%%

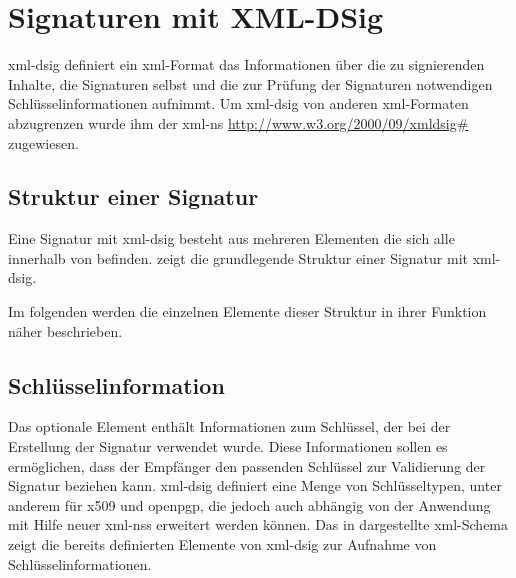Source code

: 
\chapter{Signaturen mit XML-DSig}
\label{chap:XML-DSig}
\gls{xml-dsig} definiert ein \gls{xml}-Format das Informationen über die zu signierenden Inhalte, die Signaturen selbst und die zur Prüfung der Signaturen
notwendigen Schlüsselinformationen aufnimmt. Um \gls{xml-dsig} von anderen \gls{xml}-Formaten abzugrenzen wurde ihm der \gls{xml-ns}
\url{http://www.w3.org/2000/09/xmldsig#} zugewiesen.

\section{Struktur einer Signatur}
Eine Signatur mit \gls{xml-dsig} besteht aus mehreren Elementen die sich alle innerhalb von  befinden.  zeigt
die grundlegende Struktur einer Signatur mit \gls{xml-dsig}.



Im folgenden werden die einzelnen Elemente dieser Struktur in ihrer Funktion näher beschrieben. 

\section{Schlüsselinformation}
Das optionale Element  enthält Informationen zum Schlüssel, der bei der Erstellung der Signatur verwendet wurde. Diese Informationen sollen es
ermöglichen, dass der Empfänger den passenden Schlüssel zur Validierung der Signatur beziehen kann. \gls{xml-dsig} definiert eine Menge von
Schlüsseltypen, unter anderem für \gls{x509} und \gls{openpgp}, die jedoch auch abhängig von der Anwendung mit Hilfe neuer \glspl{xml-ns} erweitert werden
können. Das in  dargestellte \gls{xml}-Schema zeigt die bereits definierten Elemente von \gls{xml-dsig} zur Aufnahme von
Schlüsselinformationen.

%%
%%

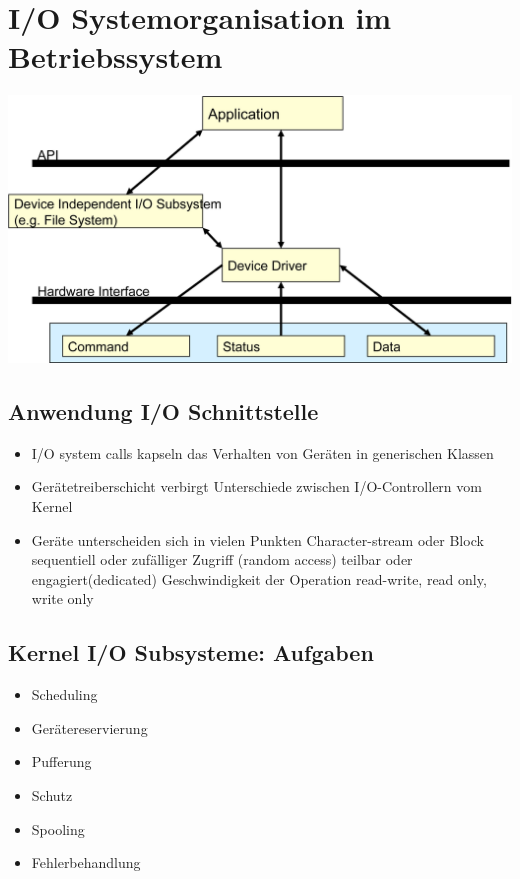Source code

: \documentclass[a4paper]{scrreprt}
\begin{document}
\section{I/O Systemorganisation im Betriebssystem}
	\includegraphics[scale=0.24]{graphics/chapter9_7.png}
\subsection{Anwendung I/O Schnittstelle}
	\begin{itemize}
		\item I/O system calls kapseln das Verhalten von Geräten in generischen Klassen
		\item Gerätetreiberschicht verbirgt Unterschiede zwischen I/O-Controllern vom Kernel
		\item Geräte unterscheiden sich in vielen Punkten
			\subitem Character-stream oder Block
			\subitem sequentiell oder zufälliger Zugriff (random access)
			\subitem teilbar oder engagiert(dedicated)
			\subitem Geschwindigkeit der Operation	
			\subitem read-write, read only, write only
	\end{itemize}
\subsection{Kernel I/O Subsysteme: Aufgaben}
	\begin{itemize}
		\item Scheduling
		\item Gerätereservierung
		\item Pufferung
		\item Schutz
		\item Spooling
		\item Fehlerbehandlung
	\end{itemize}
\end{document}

%%

Work order
Please return each line of the listing above that contains "zeigt".

Completed exercise
Eine Signatur mit \gls{xml-dsig} besteht aus mehreren Elementen die sich alle innerhalb von  befinden.  zeigt
können. Das in  dargestellte \gls{xml}-Schema zeigt die bereits definierten Elemente von \gls{xml-dsig} zur Aufnahme von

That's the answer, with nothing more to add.